(Dataset items)
● ● ● ● ●

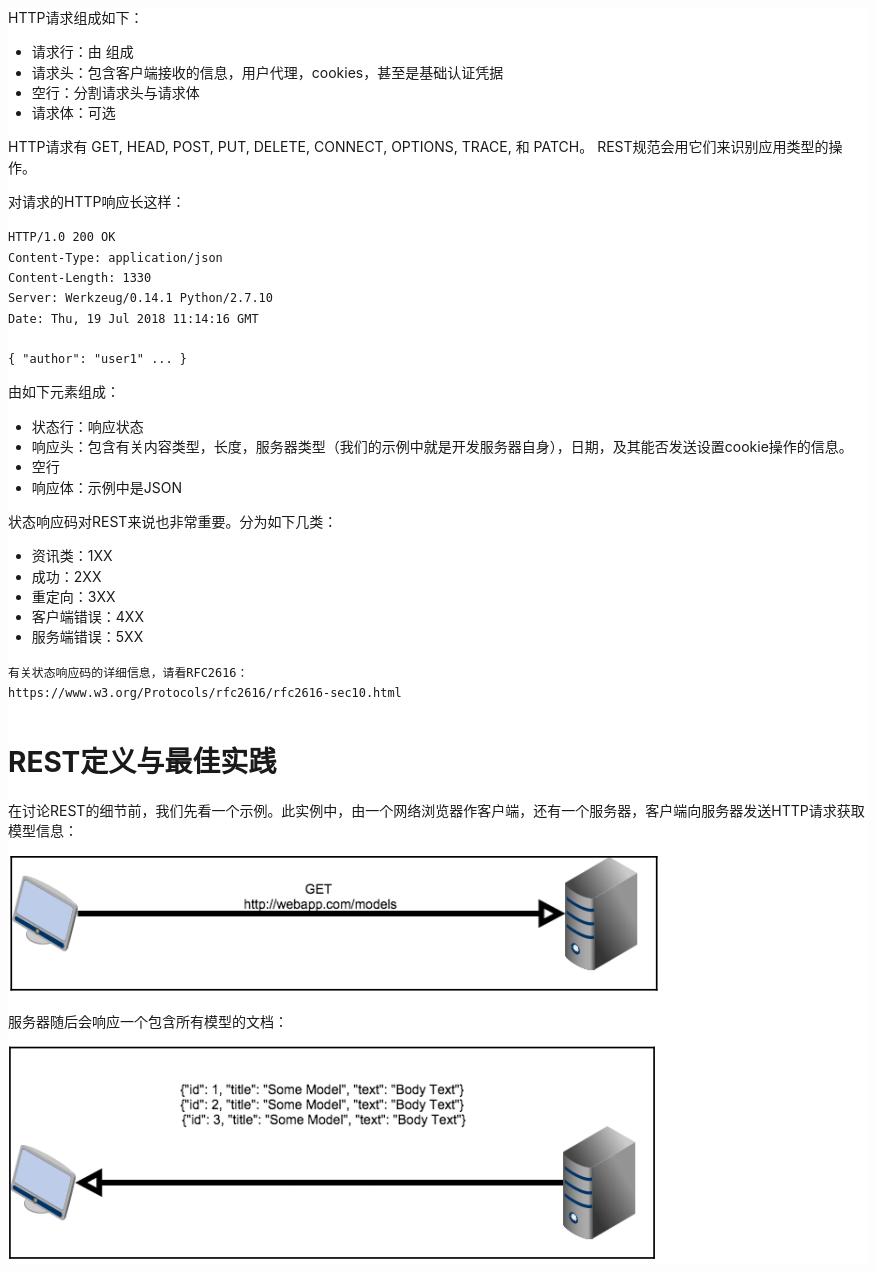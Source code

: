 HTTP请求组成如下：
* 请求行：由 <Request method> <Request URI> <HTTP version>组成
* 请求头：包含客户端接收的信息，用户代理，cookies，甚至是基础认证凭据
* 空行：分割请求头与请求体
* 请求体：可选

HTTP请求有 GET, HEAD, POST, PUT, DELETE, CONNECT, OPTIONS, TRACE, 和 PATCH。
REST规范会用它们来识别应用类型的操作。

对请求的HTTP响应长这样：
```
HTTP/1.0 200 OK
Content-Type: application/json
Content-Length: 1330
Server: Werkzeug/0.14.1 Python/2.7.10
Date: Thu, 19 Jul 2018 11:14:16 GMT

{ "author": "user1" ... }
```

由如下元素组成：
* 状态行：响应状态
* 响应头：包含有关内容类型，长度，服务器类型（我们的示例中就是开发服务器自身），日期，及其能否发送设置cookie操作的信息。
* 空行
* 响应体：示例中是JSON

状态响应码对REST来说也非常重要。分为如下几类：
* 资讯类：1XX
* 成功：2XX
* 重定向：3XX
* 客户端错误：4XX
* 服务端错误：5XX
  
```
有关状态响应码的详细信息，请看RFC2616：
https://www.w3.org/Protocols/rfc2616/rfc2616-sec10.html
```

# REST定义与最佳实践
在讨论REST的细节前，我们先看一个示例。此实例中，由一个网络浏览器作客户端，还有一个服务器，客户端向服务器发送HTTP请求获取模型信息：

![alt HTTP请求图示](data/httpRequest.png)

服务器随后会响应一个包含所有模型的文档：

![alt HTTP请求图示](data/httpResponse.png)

● ● ● ● ●

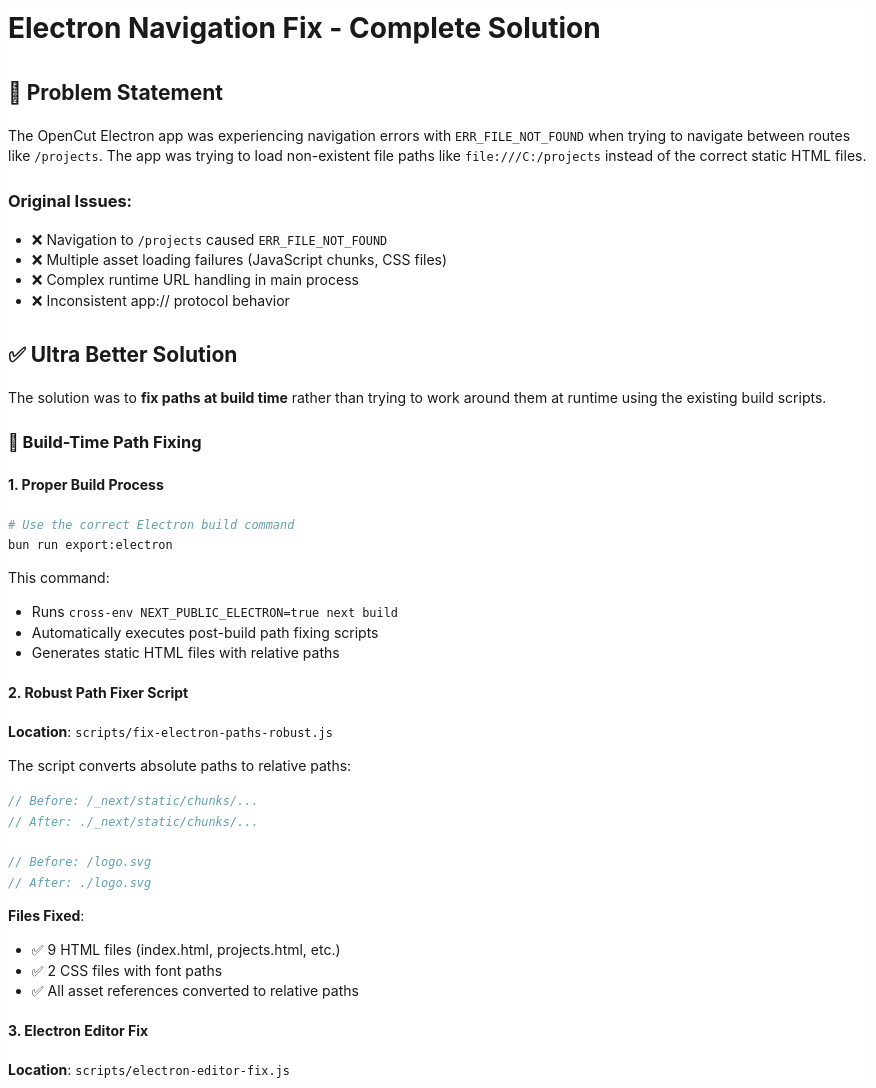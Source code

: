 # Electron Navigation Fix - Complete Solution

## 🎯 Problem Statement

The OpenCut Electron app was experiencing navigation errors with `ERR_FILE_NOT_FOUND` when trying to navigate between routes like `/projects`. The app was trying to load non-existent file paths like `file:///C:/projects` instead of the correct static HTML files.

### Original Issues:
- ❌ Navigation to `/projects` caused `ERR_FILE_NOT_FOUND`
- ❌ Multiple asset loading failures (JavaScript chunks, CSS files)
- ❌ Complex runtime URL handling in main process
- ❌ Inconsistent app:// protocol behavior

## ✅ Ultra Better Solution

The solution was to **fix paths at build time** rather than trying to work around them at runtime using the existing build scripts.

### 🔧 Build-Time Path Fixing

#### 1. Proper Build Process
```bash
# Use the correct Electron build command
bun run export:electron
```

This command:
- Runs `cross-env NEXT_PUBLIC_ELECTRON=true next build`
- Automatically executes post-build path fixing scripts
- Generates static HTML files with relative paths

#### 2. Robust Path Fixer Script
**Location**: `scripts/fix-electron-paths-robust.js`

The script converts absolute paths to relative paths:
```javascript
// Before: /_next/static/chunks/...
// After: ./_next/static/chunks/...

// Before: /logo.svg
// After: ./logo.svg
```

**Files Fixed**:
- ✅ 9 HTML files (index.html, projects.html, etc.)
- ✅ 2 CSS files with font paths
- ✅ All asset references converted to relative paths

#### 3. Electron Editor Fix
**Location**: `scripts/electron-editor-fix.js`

● ● ● ● ●

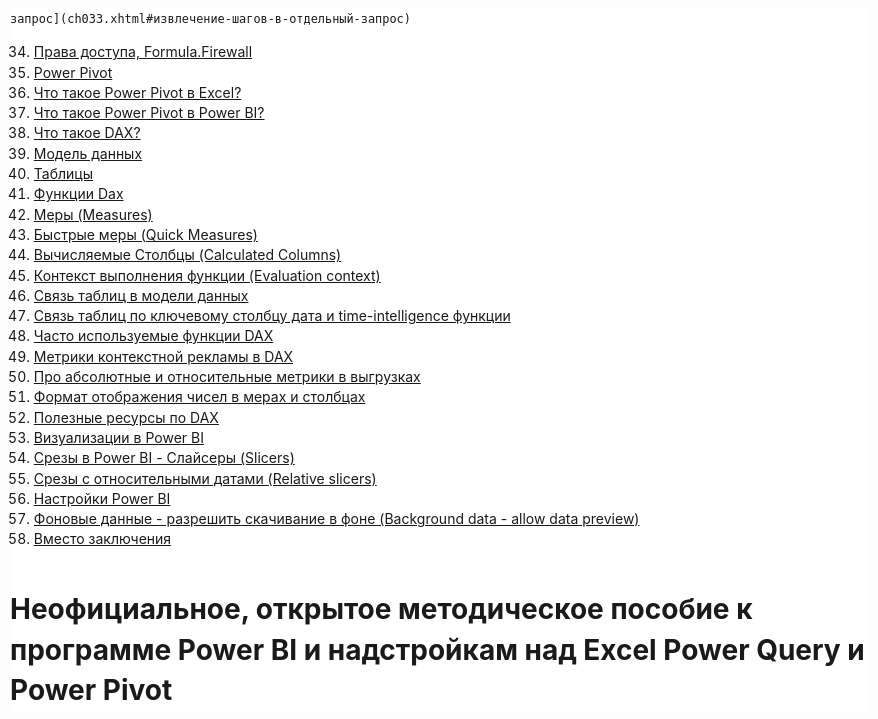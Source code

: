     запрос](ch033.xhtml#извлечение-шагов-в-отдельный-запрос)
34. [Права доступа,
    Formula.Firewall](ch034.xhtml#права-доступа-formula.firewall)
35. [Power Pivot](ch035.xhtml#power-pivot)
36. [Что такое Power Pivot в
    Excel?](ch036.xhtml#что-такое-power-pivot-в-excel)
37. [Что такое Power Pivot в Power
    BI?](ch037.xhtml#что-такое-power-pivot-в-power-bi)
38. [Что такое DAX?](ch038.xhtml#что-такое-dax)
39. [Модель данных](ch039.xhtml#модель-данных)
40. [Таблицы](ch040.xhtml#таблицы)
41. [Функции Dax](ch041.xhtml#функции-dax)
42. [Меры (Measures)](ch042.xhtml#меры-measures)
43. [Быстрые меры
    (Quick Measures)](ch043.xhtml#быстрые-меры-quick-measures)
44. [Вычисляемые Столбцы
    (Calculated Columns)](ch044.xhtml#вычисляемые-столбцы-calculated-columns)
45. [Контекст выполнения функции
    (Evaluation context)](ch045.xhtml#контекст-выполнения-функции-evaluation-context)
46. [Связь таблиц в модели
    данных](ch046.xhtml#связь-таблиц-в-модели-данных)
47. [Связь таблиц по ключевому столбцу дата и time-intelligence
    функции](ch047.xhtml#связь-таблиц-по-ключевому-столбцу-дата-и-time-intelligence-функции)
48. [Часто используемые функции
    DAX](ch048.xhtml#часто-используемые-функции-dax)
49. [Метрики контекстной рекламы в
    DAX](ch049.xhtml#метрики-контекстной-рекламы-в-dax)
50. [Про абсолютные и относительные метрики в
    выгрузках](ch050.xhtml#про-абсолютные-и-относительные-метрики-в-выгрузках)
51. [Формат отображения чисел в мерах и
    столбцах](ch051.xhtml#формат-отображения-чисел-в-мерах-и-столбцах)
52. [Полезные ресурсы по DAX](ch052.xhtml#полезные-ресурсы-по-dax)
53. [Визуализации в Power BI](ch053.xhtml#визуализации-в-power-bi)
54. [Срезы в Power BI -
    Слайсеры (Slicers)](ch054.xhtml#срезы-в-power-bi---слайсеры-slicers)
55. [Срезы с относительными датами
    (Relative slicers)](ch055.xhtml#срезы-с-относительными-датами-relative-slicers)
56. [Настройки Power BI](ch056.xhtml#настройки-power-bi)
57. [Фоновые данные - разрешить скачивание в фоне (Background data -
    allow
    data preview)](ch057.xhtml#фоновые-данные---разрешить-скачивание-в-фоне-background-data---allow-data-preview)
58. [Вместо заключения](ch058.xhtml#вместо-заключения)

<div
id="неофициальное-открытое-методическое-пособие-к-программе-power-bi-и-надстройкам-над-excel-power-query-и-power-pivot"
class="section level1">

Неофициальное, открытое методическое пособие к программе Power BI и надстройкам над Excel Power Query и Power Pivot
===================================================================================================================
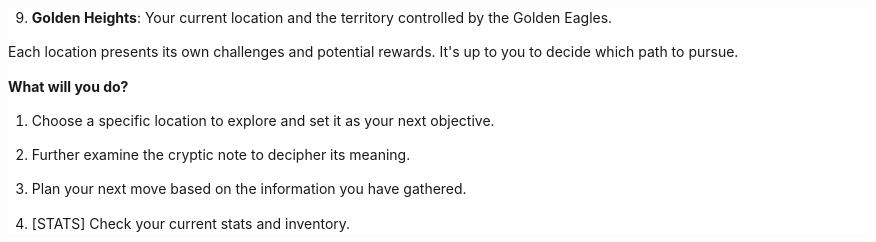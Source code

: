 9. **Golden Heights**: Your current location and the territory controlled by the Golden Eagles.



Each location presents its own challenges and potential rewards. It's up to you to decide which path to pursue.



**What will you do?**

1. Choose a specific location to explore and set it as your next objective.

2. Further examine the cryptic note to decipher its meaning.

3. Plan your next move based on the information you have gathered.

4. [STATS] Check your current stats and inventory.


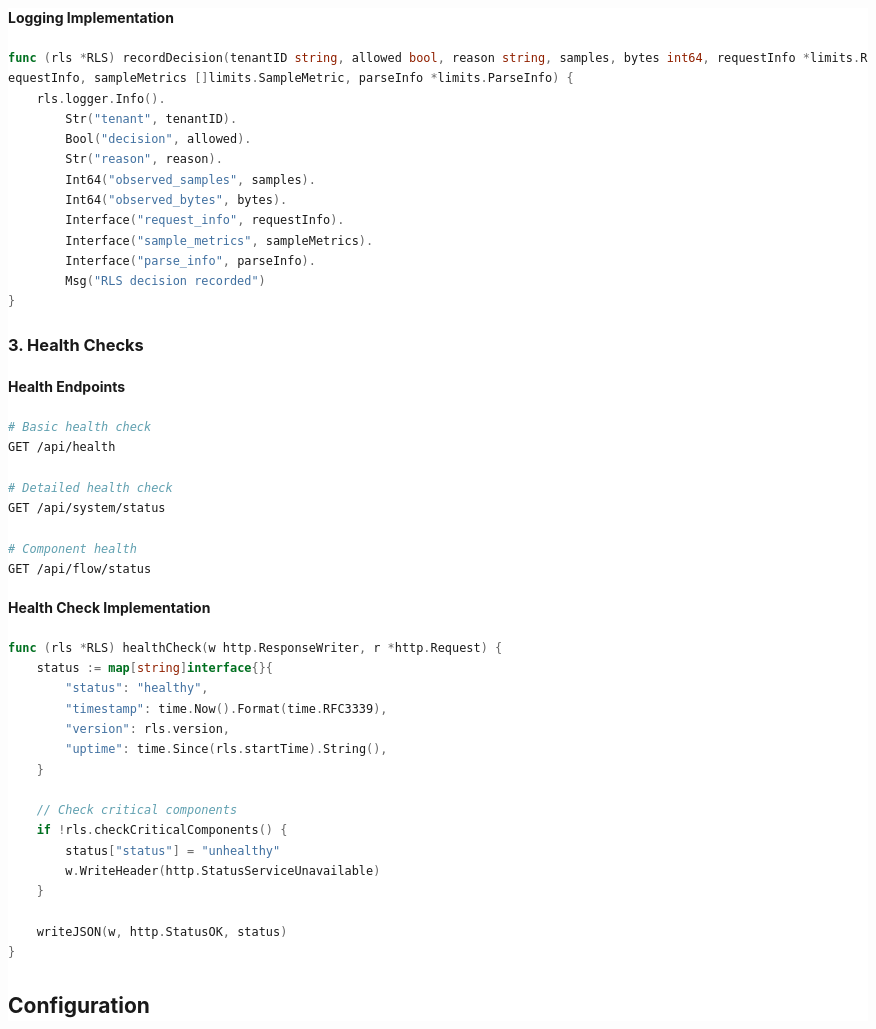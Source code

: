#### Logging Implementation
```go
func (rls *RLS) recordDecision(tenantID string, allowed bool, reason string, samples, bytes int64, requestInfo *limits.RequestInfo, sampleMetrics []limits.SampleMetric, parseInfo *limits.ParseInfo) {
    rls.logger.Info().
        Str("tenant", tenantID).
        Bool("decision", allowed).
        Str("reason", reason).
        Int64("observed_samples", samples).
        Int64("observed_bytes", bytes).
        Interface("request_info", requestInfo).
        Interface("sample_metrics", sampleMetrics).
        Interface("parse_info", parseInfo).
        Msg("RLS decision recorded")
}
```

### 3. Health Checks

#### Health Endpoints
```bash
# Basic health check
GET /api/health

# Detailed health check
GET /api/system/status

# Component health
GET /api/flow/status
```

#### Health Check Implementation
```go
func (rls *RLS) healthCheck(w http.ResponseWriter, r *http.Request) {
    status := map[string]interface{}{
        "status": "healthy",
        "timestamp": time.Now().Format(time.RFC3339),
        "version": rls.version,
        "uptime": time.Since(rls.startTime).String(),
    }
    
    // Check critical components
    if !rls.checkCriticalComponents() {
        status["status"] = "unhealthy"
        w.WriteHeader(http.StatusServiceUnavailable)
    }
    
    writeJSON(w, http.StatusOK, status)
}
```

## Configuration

● ● ● ● ●

▶ [What to do]: Using the entries above, give back exactly the line containing "BI?](ch037.xht", the line containing "41. [Функции Dax](ch041.xhtml#функции-dax)", and every line between them, and nothing else.

▶ [Response to the task]:
    BI?](ch037.xhtml#что-такое-power-pivot-в-power-bi)
38. [Что такое DAX?](ch038.xhtml#что-такое-dax)
39. [Модель данных](ch039.xhtml#модель-данных)
40. [Таблицы](ch040.xhtml#таблицы)
41. [Функции Dax](ch041.xhtml#функции-dax)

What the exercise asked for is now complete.